**TASK DESCRIPTION**
In the listing below, find each line that holds "mozilla" and list it.

**INFORMATION SHOWN**
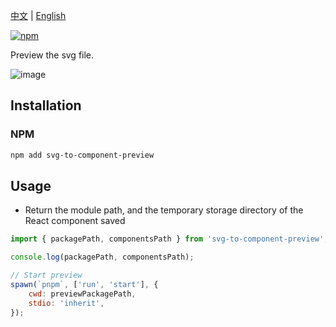[中文](https://github.com/taoliujun/svg-to-component/blob/master/packages/preview/README.zh_CN.md) | [English](https://github.com/taoliujun/svg-to-component/blob/master/packages/preview/README.en_US.md)

[![npm](https://img.shields.io/npm/v/svg-to-component-preview.svg)](https://www.npmjs.com/package/svg-to-component-preview)

Preview the svg file.

![image](https://cdn.jsdelivr.net/gh/taoliujun/svg-to-component/assets/readme/preview.png)

## Installation

### NPM

```bash
npm add svg-to-component-preview
```

## Usage

-   Return the module path, and the temporary storage directory of the React component saved

```javascript
import { packagePath, componentsPath } from 'svg-to-component-preview';

console.log(packagePath, componentsPath);

// Start preview
spawn(`pnpm`, ['run', 'start'], {
    cwd: previewPackagePath,
    stdio: 'inherit',
});
```
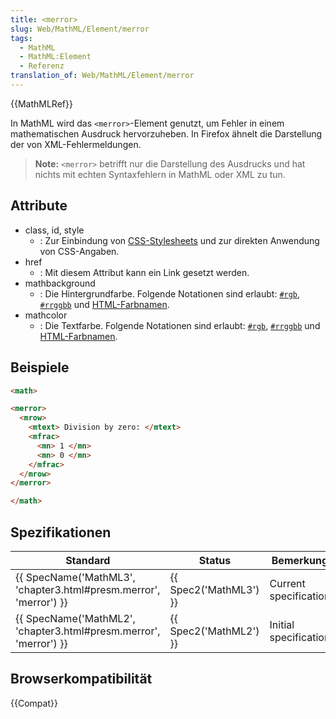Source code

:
 ```yaml
---
title: <merror>
slug: Web/MathML/Element/merror
tags:
  - MathML
  - MathML:Element
  - Referenz
translation_of: Web/MathML/Element/merror
---
```

{{MathMLRef}}

In MathML wird das `<merror>`-Element genutzt, um Fehler in einem mathematischen Ausdruck hervorzuheben. In Firefox ähnelt die Darstellung der von XML-Fehlermeldungen.

> **Note:** `<merror>` betrifft nur die Darstellung des Ausdrucks und hat nichts mit echten Syntaxfehlern in MathML oder XML zu tun.

## Attribute

- class, id, style
  - : Zur Einbindung von [CSS-Stylesheets](/de/docs/Web/CSS) und zur direkten Anwendung von CSS-Angaben.
- href
  - : Mit diesem Attribut kann ein Link gesetzt werden.
- mathbackground
  - : Die Hintergrundfarbe. Folgende Notationen sind erlaubt: [`#rgb`](https://developer.mozilla.org/de/docs/Web/CSS/Farben#rgb%28%29), [`#rrggbb`](https://developer.mozilla.org/de/docs/Web/CSS/Farben#rgb%28%29) und [HTML-Farbnamen](/de/docs/Web/CSS/Farben#Werte).
- mathcolor
  - : Die Textfarbe. Folgende Notationen sind erlaubt: [`#rgb`](https://developer.mozilla.org/de/docs/Web/CSS/Farben#rgb%28%29), [`#rrggbb`](https://developer.mozilla.org/de/docs/Web/CSS/Farben#rgb%28%29) und [HTML-Farbnamen](/de/docs/Web/CSS/Farben#Werte).

## Beispiele

```html
<math>

<merror>
  <mrow>
    <mtext> Division by zero: </mtext>
    <mfrac>
      <mn> 1 </mn>
      <mn> 0 </mn>
    </mfrac>
  </mrow>
</merror>

</math>
```

## Spezifikationen

| Standard                                                                                 | Status                       | Bemerkung             |
| ---------------------------------------------------------------------------------------- | ---------------------------- | --------------------- |
| {{ SpecName('MathML3', 'chapter3.html#presm.merror', 'merror') }} | {{ Spec2('MathML3') }} | Current specification |
| {{ SpecName('MathML2', 'chapter3.html#presm.merror', 'merror') }} | {{ Spec2('MathML2') }} | Initial specification |

## Browserkompatibilität

{{Compat}}
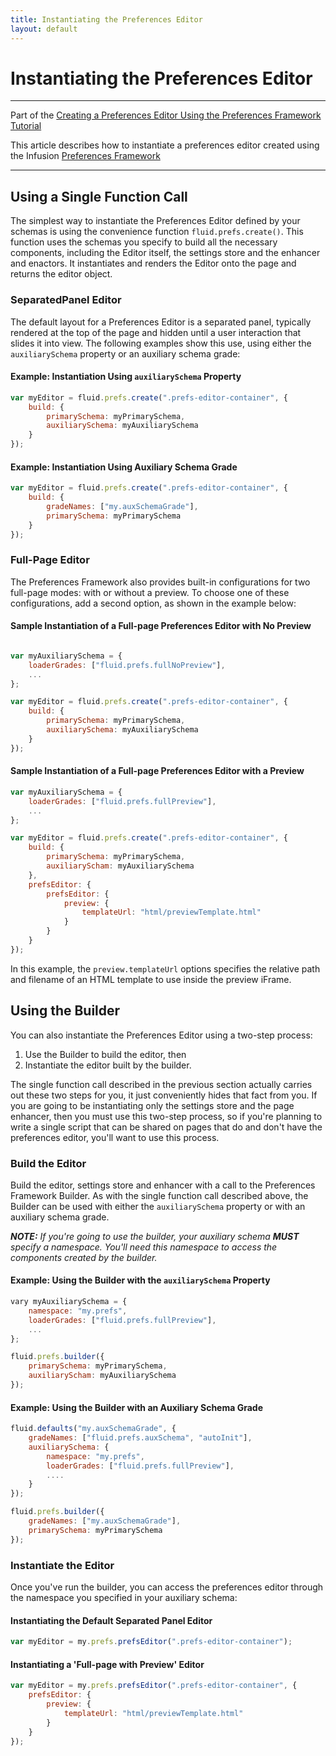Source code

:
 ```yaml
---
title: Instantiating the Preferences Editor
layout: default
---
```


# Instantiating the Preferences Editor #

---
Part of the [Creating a Preferences Editor Using the Preferences Framework Tutorial](CreatingAPreferencesEditorUsingThePreferencesFramework.md)

This article describes how to instantiate a preferences editor created using the Infusion [Preferences Framework](../PreferencesFramework.md)

---

## Using a Single Function Call ##

The simplest way to instantiate the Preferences Editor defined by your schemas is using the convenience function `fluid.prefs.create()`. This function uses the schemas you specify to build all the necessary components, including the Editor itself, the settings store and the enhancer and enactors. It instantiates and renders the Editor onto the page and returns the editor object.

### SeparatedPanel Editor ###

The default layout for a Preferences Editor is a separated panel, typically rendered at the top of the page and hidden until a user interaction that slides it into view. The following examples show this use, using either the `auxiliarySchema` property or an auxiliary schema grade:

#### Example: Instantiation Using `auxiliarySchema` Property ####

```javascript
var myEditor = fluid.prefs.create(".prefs-editor-container", {
    build: {
        primarySchema: myPrimarySchema,
        auxiliarySchema: myAuxiliarySchema
    }
});
```

#### Example: Instantiation Using Auxiliary Schema Grade ####

```javascript
var myEditor = fluid.prefs.create(".prefs-editor-container", {
    build: {
        gradeNames: ["my.auxSchemaGrade"],
        primarySchema: myPrimarySchema
    }
});
```

### Full-Page Editor ###

The Preferences Framework also provides built-in configurations for two full-page modes: with or without a preview. To choose one of these configurations, add a second option, as shown in the example below:

#### Sample Instantiation of a Full-page Preferences Editor with No Preview ####

```javascript

var myAuxiliarySchema = {
    loaderGrades: ["fluid.prefs.fullNoPreview"],
    ...
};

var myEditor = fluid.prefs.create(".prefs-editor-container", {
    build: {
        primarySchema: myPrimarySchema,
        auxiliarySchema: myAuxiliarySchema
    }
});
```

#### Sample Instantiation of a Full-page Preferences Editor with a Preview ####

```javascript
var myAuxiliarySchema = {
    loaderGrades: ["fluid.prefs.fullPreview"],
    ...
};

var myEditor = fluid.prefs.create(".prefs-editor-container", {
    build: {
        primarySchema: myPrimarySchema,
        auxiliaryScham: myAuxiliarySchema
    },
    prefsEditor: {
        prefsEditor: {
            preview: {
                templateUrl: "html/previewTemplate.html"
            }
        }
    }
});
```

In this example, the `preview.templateUrl` options specifies the relative path and filename of an HTML template to use inside the preview iFrame.

## Using the Builder ##

You can also instantiate the Preferences Editor using a two-step process:

1. Use the Builder to build the editor, then
2. Instantiate the editor built by the builder.

The single function call described in the previous section actually carries out these two steps for you, it just conveniently hides that fact from you. If you are going to be instantiating only the settings store and the page enhancer, then you must use this two-step process, so if you're planning to write a single script that can be shared on pages that do and don't have the preferences editor, you'll want to use this process.

### Build the Editor ###

Build the editor, settings store and enhancer with a call to the Preferences Framework Builder. As with the single function call described above, the Builder can be used with either the `auxiliarySchema` property or with an auxiliary schema grade.

_**NOTE:** If you're going to use the builder, your auxiliary schema **MUST** specify a namespace. You'll need this namespace to access the components created by the builder._

#### Example: Using the Builder with the `auxiliarySchema` Property ####

```javascript
vary myAuxiliarySchema = {
    namespace: "my.prefs",
    loaderGrades: ["fluid.prefs.fullPreview"],
    ...
};

fluid.prefs.builder({
    primarySchema: myPrimarySchema,
    auxiliaryScham: myAuxiliarySchema
});
```

#### Example: Using the Builder with an Auxiliary Schema Grade ####

```javascript
fluid.defaults("my.auxSchemaGrade", {
    gradeNames: ["fluid.prefs.auxSchema", "autoInit"],
    auxiliarySchema: {
        namespace: "my.prefs",
        loaderGrades: ["fluid.prefs.fullPreview"],
        ....
    }
});

fluid.prefs.builder({
    gradeNames: ["my.auxSchemaGrade"],
    primarySchema: myPrimarySchema
});
```

### Instantiate the Editor ###

Once you've run the builder, you can access the preferences editor through the namespace you specified in your auxiliary schema:

#### Instantiating the Default Separated Panel Editor ####

```javascript
var myEditor = my.prefs.prefsEditor(".prefs-editor-container");
```

#### Instantiating a 'Full-page with Preview' Editor ####

```javascript
var myEditor = my.prefs.prefsEditor(".prefs-editor-container", {
    prefsEditor: {
        preview: {
            templateUrl: "html/previewTemplate.html"
        }
    }
});
```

**SOLUTION TO THIS EXERCISE**
  - : Die Hintergrundfarbe. Folgende Notationen sind erlaubt: [`#rgb`](https://developer.mozilla.org/de/docs/Web/CSS/Farben#rgb%28%29), [`#rrggbb`](https://developer.mozilla.org/de/docs/Web/CSS/Farben#rgb%28%29) und [HTML-Farbnamen](/de/docs/Web/CSS/Farben#Werte).
  - : Die Textfarbe. Folgende Notationen sind erlaubt: [`#rgb`](https://developer.mozilla.org/de/docs/Web/CSS/Farben#rgb%28%29), [`#rrggbb`](https://developer.mozilla.org/de/docs/Web/CSS/Farben#rgb%28%29) und [HTML-Farbnamen](/de/docs/Web/CSS/Farben#Werte).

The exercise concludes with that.